In particolare: «per tumori maligni allo stomaco, per infarto del miocardio, per le malattie del sistema respiratorio nel loro complesso, per le malattie dell’apparato digerente nel loro complesso (ed, in particolare, per cirrosi e altre malattie croniche del fegato)», per entrambi i sessi. Quindi, per i soli uomini: «per mortalità generale, per leucemia linfoide (acuta e cronica), per diabete mellito insulinodipendente, per le malattie del sistema circolatorio nel loro complesso (ed, in particolare, per le cardiopatie ischemiche), per le malattie respiratorie croniche, per sintomi, segni e risultati anormali di esami clinici e di laboratorio, non classificati altrove, e per cause esterne». E per le donne: «per le malattie respiratorie acute».

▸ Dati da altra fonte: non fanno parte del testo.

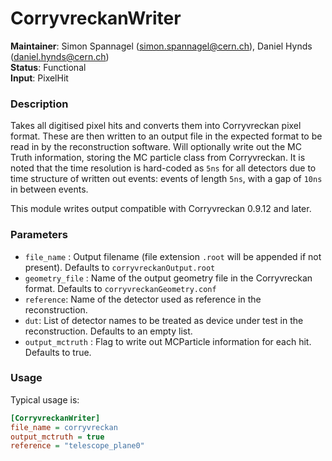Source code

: # CorryvreckanWriter
**Maintainer**: Simon Spannagel (<simon.spannagel@cern.ch>), Daniel Hynds (<daniel.hynds@cern.ch>)  
**Status**: Functional  
**Input**: PixelHit

### Description
Takes all digitised pixel hits and converts them into Corryvreckan pixel format. These are then written to an output file in the expected format to be read in by the reconstruction software. Will optionally write out the MC Truth information, storing the MC particle class from Corryvreckan. It is noted that the time resolution is hard-coded as `5ns` for all detectors due to time structure of written out events: events of length `5ns`, with a gap of `10ns` in between events.

This module writes output compatible with Corryvreckan 0.9.12 and later.

### Parameters
* `file_name` : Output filename (file extension `.root` will be appended if not present). Defaults to `corryvreckanOutput.root`
* `geometry_file` : Name of the output geometry file in the Corryvreckan format. Defaults to `corryvreckanGeometry.conf`
* `reference`: Name of the detector used as reference in the reconstruction.
* `dut`: List of detector names to be treated as device under test in the reconstruction. Defaults to an empty list.
* `output_mctruth` : Flag to write out MCParticle information for each hit. Defaults to true.

### Usage
Typical usage is:

```ini
[CorryvreckanWriter]
file_name = corryvreckan
output_mctruth = true
reference = "telescope_plane0"
```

La correlazione tra esposizione alle emissioni e condizioni sanitarie, invece, era stata al centro della Valutazione d’impatto sanitario del Centro olio dell’Eni di Viggiano, resa pubblica a settembre 2017, dopo le rivelazioni del Quotidiano del Sud. Un lavoro di 500 pagine in cui si evidenziava: «un eccesso di mortalità nel periodo 2000-2013 per malattie del sistema circolatorio nelle donne residenti a Viggiano, rispetto sia al livello medio di mortalità regionale sia a quello del complesso dei 20 comuni della Val d’Agri». Eccesso che sarebbe stato «significativamente» associato all’esposizione all’«inquinamento di origine Cova (Centro olio della Val d’Agri, ndr)». Allo stesso modo di: «un rischio di sintomatologia respiratoria più pronunciato», in prossimità dello stesso impianto.

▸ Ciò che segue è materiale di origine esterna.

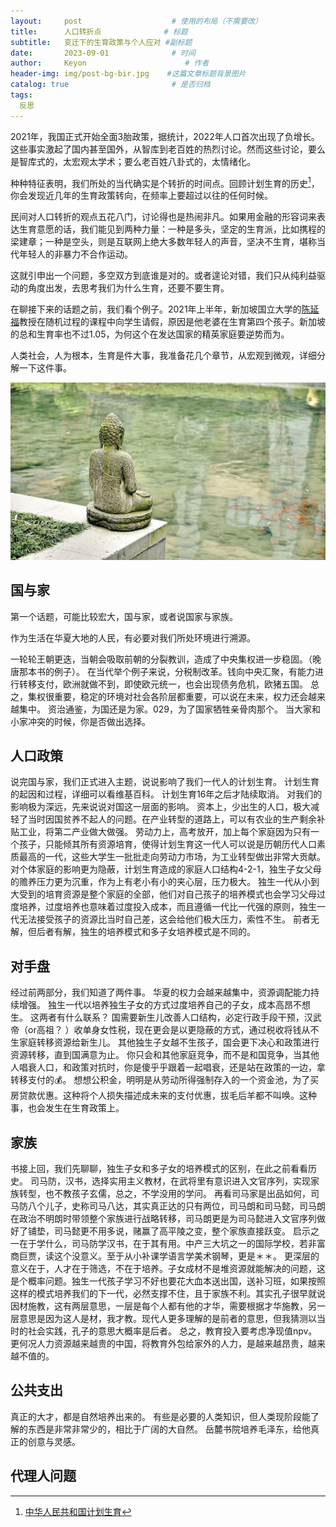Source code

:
 ```yaml
---
layout:     post                    # 使用的布局（不需要改）
title:      人口转折点              # 标题 
subtitle:   变迁下的生育政策与个人应对 #副标题
date:       2023-09-01              # 时间
author:     Keyon                      # 作者
header-img: img/post-bg-bir.jpg    #这篇文章标题背景图片
catalog: true                       # 是否归档
tags:
  反思
---
```


2021年，我国正式开始全面3胎政策，据统计，2022年人口首次出现了负增长。这些事实激起了国内甚至国外，从智库到老百姓的热烈讨论。然而这些讨论，要么是智库式的，太宏观太学术；要么老百姓八卦式的，太情绪化。

种种特征表明，我们所处的当代确实是个转折的时间点。回顾计划生育的历史[^1]，你会发现近几年的生育政策转向，在频率上要超过以往的任何时候。

[^1]: [中华人民共和国计划生育](https://zh.wikipedia.org/zh-sg/%E4%B8%AD%E5%8D%8E%E4%BA%BA%E6%B0%91%E5%85%B1%E5%92%8C%E5%9B%BD%E8%AE%A1%E5%88%92%E7%94%9F%E8%82%B2)

民间对人口转折的观点五花八门，讨论得也是热闹非凡。如果用金融的形容词来表达生育意愿的话，我们能见到两种力量：一种是多头，坚定的生育派，比如携程的梁建章；一种是空头，则是互联网上绝大多数年轻人的声音，坚决不生育，堪称当代年轻人的非暴力不合作运动。

这就引申出一个问题，多空双方到底谁是对的。或者遑论对错，我们只从纯利益驱动的角度出发，去思考我们为什么生育，还要不要生育。

在聊接下来的话题之前，我们看个例子。2021年上半年，新加坡国立大学的[陈延福](https://vyftan.github.io/)教授在随机过程的课程中向学生请假，原因是他老婆在生育第四个孩子。新加坡的总和生育率也不过1.05，为何这个在发达国家的精英家庭要逆势而为。

人类社会，人为根本，生育是件大事，我准备花几个章节，从宏观到微观，详细分解一下这件事。

![](../img/post-bg-bir.jpg)

## 国与家

第一个话题，可能比较宏大，国与家，或者说国家与家族。

作为生活在华夏大地的人民，有必要对我们所处环境进行溯源。

一轮轮王朝更迭，当朝会吸取前朝的分裂教训，造成了中央集权进一步稳固。（晚唐那本书的例子）。
在当代举个例子来说，分税制改革。钱向中央汇聚，有能力进行转移支付，欧洲就做不到，即使欧元统一，也会出现债务危机，欧猪五国。
总之，集权很重要，稳定的环境对社会各阶层都重要，可以说在未来，权力还会越来越集中。
资治通鉴，为国还是为家。029，为了国家牺牲亲骨肉那个。
当大家和小家冲突的时候，你是否做出选择。

## 人口政策

说完国与家，我们正式进入主题，说说影响了我们一代人的计划生育。
计划生育的起因和过程，详细可以看维基百科。
计划生育16年之后才陆续取消。
对我们的影响极为深远，先来说说对国这一层面的影响。
资本上，少出生的人口，极大减轻了当时因国贫养不起人的问题。在产业转型的道路上，可以有农业的生产剩余补贴工业，将第二产业做大做强。
劳动力上，高考放开，加上每个家庭因为只有一个孩子，只能倾其所有资源培育，使得计划生育这一代人可以说是历朝历代人口素质最高的一代，这些大学生一批批走向劳动力市场，为工业转型做出非常大贡献。
对个体家庭的影响更为隐蔽，计划生育造成的家庭人口结构4-2-1，独生子女父母的赡养压力更为沉重，作为上有老小有小的夹心层，压力极大。
独生一代从小到大受到的培育资源是整个家庭的全部，他们对自己孩子的培养模式也会学习父母过度培养，过度培养也意味着过度投入成本，而且遵循一代比一代强的原则，独生一代无法接受孩子的资源比当时自己差，这会给他们极大压力，索性不生。
前者无解，但后者有解，独生的培养模式和多子女培养模式是不同的。

## 对手盘

经过前两部分，我们知道了两件事。
华夏的权力会越来越集中，资源调配能力持续增强。
独生一代以培养独生子女的方式过度培养自己的子女，成本高昂不想生。
这两者有什么联系？
国需要新生儿改善人口结构，必定行政手段干预，汉武帝（or高祖？ ）收单身女性税，现在更会是以更隐蔽的方式，通过税收将钱从不生家庭转移资源给新生儿。
其他独生子女越不生孩子，国会更下决心和政策进行资源转移，直到国满意为止。
你只会和其他家庭竞争，而不是和国竞争，当其他人唱衰人口，和政策对抗时，你是傻乎乎跟着一起唱衰，还是站在政策的一边，拿转移支付的💰。
想想公积金，明明是从劳动所得强制存入的一个资金池，为了买房贷款优惠。这种将个人损失描述成未来的支付优惠，拔毛后羊都不叫唤。这种事，也会发生在生育政策上。

## 家族

书接上回，我们先聊聊，独生子女和多子女的培养模式的区别，在此之前看看历史。
司马防，汉书，选择实用主义教材，在武将里有意识进入文官序列，实现家族转型，也不教孩子玄儒，总之，不学没用的学问。
再看司马家是出品如何，司马防八个儿子，史称司马八达，其实真正达的只有两位，司马朗和司马懿，司马朗在政治不明朗时带领整个家族进行战略转移，司马朗更是为司马懿进入文官序列做好了铺垫，司马懿更不用多说，赌赢了高平陵之变，整个家族直接跃变。
启示之一在于学什么，司马防学汉书，在于其有用。中产三大坑之一的国际学校，若非富商巨贾，读这个没意义。至于从小补课学语言学美术钢琴，更是＊＊。
更深层的意义在于，人才在于筛选，不在于培养。子女成材不是堆资源就能解决的问题，这是个概率问题。独生一代孩子学习不好也要花大血本送出国，送补习班，如果按照这样的模式培养我们的下一代，必然支撑不住，且于家族不利。其实孔子很早就说因材施教，这有两层意思，一层是每个人都有他的才华，需要根据才华施教，另一层意思是因为这人是材，我才教。现代人更多理解的是前者的意思，但我猜测以当时的社会实践，孔子的意思大概率是后者。
总之，教育投入要考虑净现值npv。
更何况人力资源越来越贵的中国，将教育外包给家外的人力，是越来越昂贵，越来越不值的。

## 公共支出

真正的大才，都是自然培养出来的。
有些是必要的人类知识，但人类现阶段能了解的东西是非常非常少的，相比于广阔的大自然。
岳麓书院培养毛泽东，给他真正的创意与灵感。

## 代理人问题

Mentre Eni, a dicembre del 2017, aveva escluso la fondatezza dell’allarme sanitario, sostenendo che un confronto tra la Regione Basilicata col resto d’Italia, avrebbe fatto emergere a solo alcune «problematiche sociodemografiche e legate a fattori di rischio per le malattie croniche attinenti gli stili di vita (vedi tassi elevati di obesità e diabete)». Retrodatando gli eccessi di mortalità, ad esempio per malattie cardiovascolari, a prima ancora dell’avvio della produzione del Centro olio di Viggiano.
Nella delibera approvata venerdì scorso dalla giunta regionale si prende atto «del mancato espletamento delle attività di cui al progetto di ricerca», che era stato affidato all’Istituto superiore di sanità e viene annullato lo stanziamento di 980mila euro previsto. Soldi che secondo l’accordo andavano versati in 4 rate a fronte di altrettante richieste di pagamento, che l’Iss avrebbe dovuto corredare da relazioni intermedie sui risultati delle attività. Ma a Potenza, in tre anni, non sono state mai recapitate né le prime né le seconde.